Stuck? 4 − (−2) = 4 + 2 = 6, NOT 4 − 2 = 2. The brackets around the negative are essential.3. Open-ended challenge — design your own triangle
Many valid answers. 4 marks
3.1 Design an isosceles triangle on the coordinate plane that has (i) at least one vertex with a negative coordinate, (ii) integer coordinates for all three vertices, (iii) two equal sides each of length exactly 5 units.
Submit:
(a) The three vertex coordinates.
(b) The distance calculation for each of the three sides, showing two of them equal 5.
(c) The midpoint of the unequal side (called the "base midpoint").
How did this worksheet feel?
What I'll revisit before next class:
1.1 — (−2,5) to (4,−3)
Δx = 6, Δy = −8. d = √(36 + 64) = √100 = 10 units.
1.2 — Midpoint (−6,−4) and (10,2)
M = ((−6+10)/2, (−4+2)/2) = (2, −1).
1.3 — Find B given M(2,−1) and A(−3,4)
x_B = 2(2) − (−3) = 7; y_B = 2(−1) − 4 = −6. B = (7, −6). Check midpoint: ((−3+7)/2, (4−6)/2) = (2, −1) ✓.

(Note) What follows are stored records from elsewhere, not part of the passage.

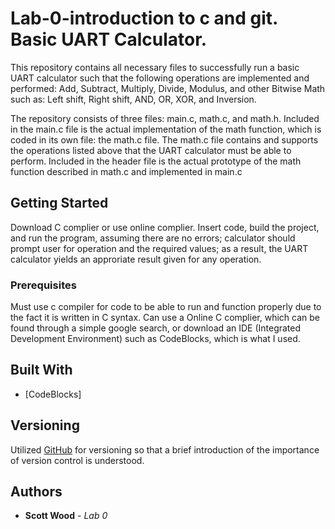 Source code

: # Lab-0-introduction to c and git. Basic UART Calculator.

This repository contains all necessary files to successfully run a basic UART calculator such that the following operations are implemented and performed: Add, Subtract, Multiply, Divide, Modulus, and other Bitwise Math such as: Left shift, Right shift, AND, OR, XOR, and Inversion. 

The repository consists of three files: main.c, math.c, and math.h. Included in the main.c file is the actual implementation of the math function, which is coded in its own file: the math.c file. The math.c file contains and supports the operations listed above that the UART calculator must be able to perform. Included in the header file is the actual prototype of the math function described in math.c and implemented in main.c

## Getting Started

Download C complier or use online complier. Insert code, build the project, and run the program, assuming there are no errors; calculator should prompt user for operation and the required values; as a result, the UART calculator yields an approriate result given for any operation.

### Prerequisites

Must use c compiler for code to be able to run and function properly due to the fact it is written in C syntax. Can use a Online C complier, which can be found through a simple google search, or download an IDE (Integrated Development Environment) such as CodeBlocks, which is what I used.

## Built With

* [CodeBlocks]

## Versioning

Utilized [GitHub](http://semver.org/) for versioning so that a brief introduction of the importance of version control is understood.

## Authors

* **Scott Wood** - *Lab 0*







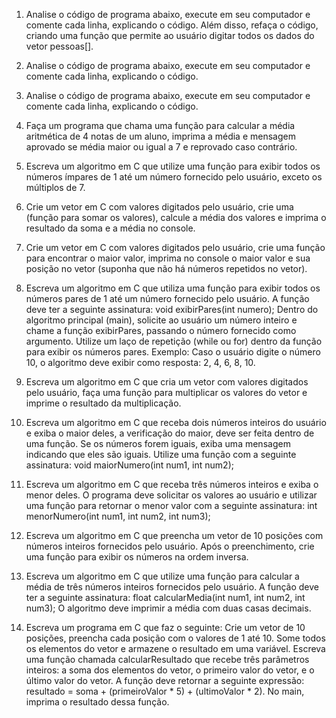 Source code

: 1. Analise o código de programa abaixo, execute em seu computador e comente cada linha, explicando o
código. Além disso, refaça o código, criando uma função que permite ao usuário digitar todos os dados
do vetor pessoas[].

2. Analise o código de programa abaixo, execute em seu computador e comente cada linha, explicando o
código.

3. Analise o código de programa abaixo, execute em seu computador e comente cada linha, explicando o
código.

4. Faça um programa que chama uma função para calcular a média aritmética de 4 notas de um aluno,
imprima a média e mensagem aprovado se média maior ou igual a 7 e reprovado caso contrário.
5. Escreva um algoritmo em C que utilize uma função para exibir todos os números ímpares de 1 até um
número fornecido pelo usuário, exceto os múltiplos de 7.
6. Crie um vetor em C com valores digitados pelo usuário, crie uma (função para somar os valores), calcule
a média dos valores e imprima o resultado da soma e a média no console.
7. Crie um vetor em C com valores digitados pelo usuário, crie uma função para encontrar o maior valor,
imprima no console o maior valor e sua posição no vetor (suponha que não há números repetidos no
vetor).
8. Escreva um algoritmo em C que utiliza uma função para exibir todos os números pares de 1 até um
número fornecido pelo usuário. A função deve ter a seguinte assinatura:
void exibirPares(int numero);
Dentro do algoritmo principal (main), solicite ao usuário um número inteiro e chame a função
exibirPares, passando o número fornecido como argumento. Utilize um laço de repetição (while ou for)
dentro da função para exibir os números pares.
Exemplo: Caso o usuário digite o número 10, o algoritmo deve exibir como resposta: 2, 4, 6, 8, 10.
9. Escreva um algoritmo em C que cria um vetor com valores digitados pelo usuário, faça uma função para
multiplicar os valores do vetor e imprime o resultado da multiplicação.

10. Escreva um algoritmo em C que receba dois números inteiros do usuário e exiba o maior deles, a
verificação do maior, deve ser feita dentro de uma função. Se os números forem iguais, exiba uma
mensagem indicando que eles são iguais. Utilize uma função com a seguinte assinatura: void
maiorNumero(int num1, int num2);
11. Escreva um algoritmo em C que receba três números inteiros e exiba o menor deles. O programa deve
solicitar os valores ao usuário e utilizar uma função para retornar o menor valor com a seguinte
assinatura: int menorNumero(int num1, int num2, int num3);
12. Escreva um algoritmo em C que preencha um vetor de 10 posições com números inteiros fornecidos pelo
usuário. Após o preenchimento, crie uma função para exibir os números na ordem inversa.
13. Escreva um algoritmo em C que utilize uma função para calcular a média de três números inteiros
fornecidos pelo usuário. A função deve ter a seguinte assinatura: float calcularMedia(int num1, int num2,
int num3);
O algoritmo deve imprimir a média com duas casas decimais.
14. Escreva um programa em C que faz o seguinte:
Crie um vetor de 10 posições, preencha cada posição com o valores de 1 até 10.
Some todos os elementos do vetor e armazene o resultado em uma variável.
Escreva uma função chamada calcularResultado que recebe três parâmetros inteiros: a soma dos
elementos do vetor, o primeiro valor do vetor, e o último valor do vetor.
A função deve retornar a seguinte expressão: resultado = soma + (primeiroValor * 5) + (ultimoValor * 2).
No main, imprima o resultado dessa função.
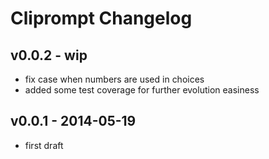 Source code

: Cliprompt Changelog
=====================

v0.0.2 - wip
-----------

- fix case when numbers are used in choices
- added some test coverage for further evolution easiness

v0.0.1 - 2014-05-19
-------------

- first draft
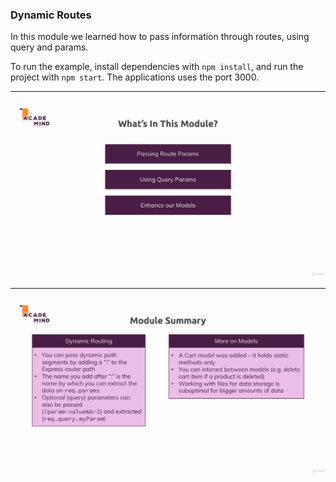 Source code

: ### Dynamic Routes

In this module we learned how to pass information through routes, using query and params.

To run the example, install dependencies with `npm install`, and run the project with `npm start`. The applications uses the port 3000.

---

![Module Content](./images/content.png)

---

![Summary](./images/summary.png)
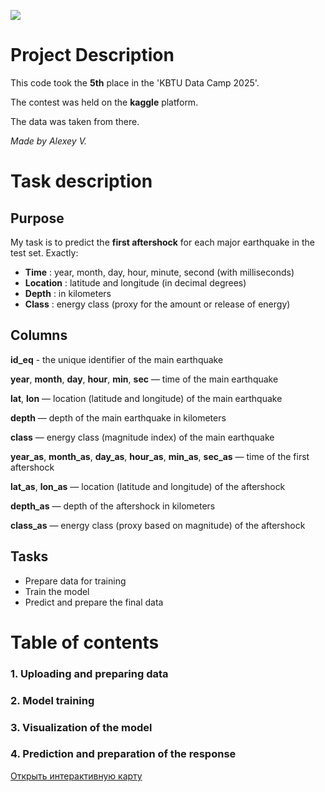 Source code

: ![](https://cdn.leonardo.ai/users/4708e59d-6e7f-4384-9fdd-1378d72f575f/generations/c134897f-af68-4ec8-a410-aeaf58097905/segments/3:4:1/Flux_Dev_a_stunning_illustration_of_A_dramatic_and_realistic_i_2.jpg)
# Project Description
This code took the **5th** place in the 'KBTU Data Camp 2025'. 

The contest was held on the **kaggle** platform. 

The data was taken from there. 


*Made by Alexey V.*

# Task description
## Purpose

My task is to predict the **first aftershock** for each major earthquake in the test set. Exactly:

* **Time** : year, month, day, hour, minute, second (with milliseconds)
* **Location** : latitude and longitude (in decimal degrees)
* **Depth** : in kilometers
* **Class** : energy class (proxy for the amount or release of energy)

## Columns
**id_eq** - the unique identifier of the main earthquake

**year**, **month**, **day**, **hour**, **min**, **sec** — time of the main earthquake

**lat**, **lon** — location (latitude and longitude) of the main earthquake

**depth** — depth of the main earthquake in kilometers

**class** — energy class (magnitude index) of the main earthquake

**year_as**, **month_as**, **day_as**, **hour_as**, **min_as**, **sec_as** — time of the first aftershock

**lat_as**, **lon_as** — location (latitude and longitude) of the aftershock

**depth_as** — depth of the aftershock in kilometers

**class_as** — energy class (proxy based on magnitude) of the aftershock

 ## Tasks
 * Prepare data for training
 * Train the model
 * Predict and prepare the final data

# Table of contents

### 1. Uploading and preparing data
### 2. Model training
### 3. Visualization of the model
### 4. Prediction and preparation of the response



[Открыть интерактивную карту](aftershock_map.html)

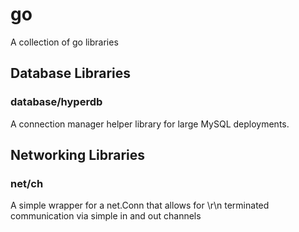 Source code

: go
==

A collection of go libraries

## Database Libraries

### database/hyperdb

A connection manager helper library for large MySQL deployments.

## Networking Libraries

### net/ch

A simple wrapper for a net.Conn that allows for \r\n terminated communication
via simple in and out channels
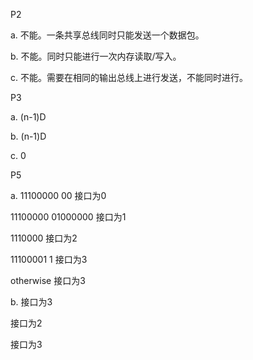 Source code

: P2

a. 不能。一条共享总线同时只能发送一个数据包。

b. 不能。同时只能进行一次内存读取/写入。

c. 不能。需要在相同的输出总线上进行发送，不能同时进行。

P3

a. (n-1)D

b. (n-1)D

c. 0

P5

a. 11100000 00           接口为0

   11100000 01000000     接口为1
   
   1110000               接口为2
   
   11100001 1            接口为3
   
   otherwise             接口为3
   
b. 接口为3

接口为2

接口为3
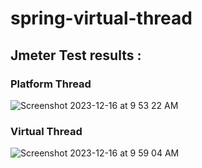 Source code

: # spring-virtual-thread

## Jmeter Test results :

### Platform Thread
![Screenshot 2023-12-16 at 9 53 22 AM](https://github.com/Java-Techie-jt/spring-virtual-thread/assets/25712816/03978099-4df3-4686-a6e6-8eb1f28ab69f)

### Virtual Thread
![Screenshot 2023-12-16 at 9 59 04 AM](https://github.com/Java-Techie-jt/spring-virtual-thread/assets/25712816/2f82ae30-41f3-4f29-a1de-10e6661840cf)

1.4 — Two possible x-values
Same y so the segment is horizontal: distance = |x₂ − 1| = 13 → x₂ − 1 = ±13 → x₂ = 14 or x₂ = −12.
1.5 — Right-angled triangle
PQ = √(9 + 16) = √25 = 5. QR = √(16 + 9) = √25 = 5. PR = √(49 + 1) = √50. Pythagoras check: PQ² + QR² = 25 + 25 = 50 = PR² ✓. So angle Q is the right angle. The triangle is right-angled at Q.
1.6 — Circle from a diameter
(a) Centre M = ((−2+6)/2, (1+7)/2) = (2, 4). (b) Diameter AB = √((6−(−2))² + (7−1)²) = √(64 + 36) = √100 = 10. Radius = 5 units. (c) Area = π(5)² = 25π ≈ 78.5 square units.
2 — Find the mistake
(a) Line 2.
(b) The student lost the bracket around the negative: 4 − (−2) is +6, not 4 − 2 = 2. Without the bracket the negative gets converted to a subtraction and changes the run from 6 to 2.
(c) Corrected: d = √(6² + (−4)²) = √(36 + 16) = √52 = 2√13 ≈ 7.21 units.
3 — Open-ended (sample solution)
Sample triangle: A(−3, 0), B(3, 0), C(0, 4).
Side lengths: AB = √((3−(−3))² + 0²) = 6 (base, unequal). AC = √(9 + 16) = √25 = 5 ✓. BC = √(9 + 16) = √25 = 5 ✓.
Base midpoint (of AB): ((−3+3)/2, 0) = (0, 0).
Criteria met: A has a negative x-coordinate ✓; all integer vertices ✓; AC = BC = 5 ✓.
Marking: 1 for valid integer vertices including a negative; 1 for correct distance calculations; 1 for two equal sides of length 5; 1 for the base midpoint.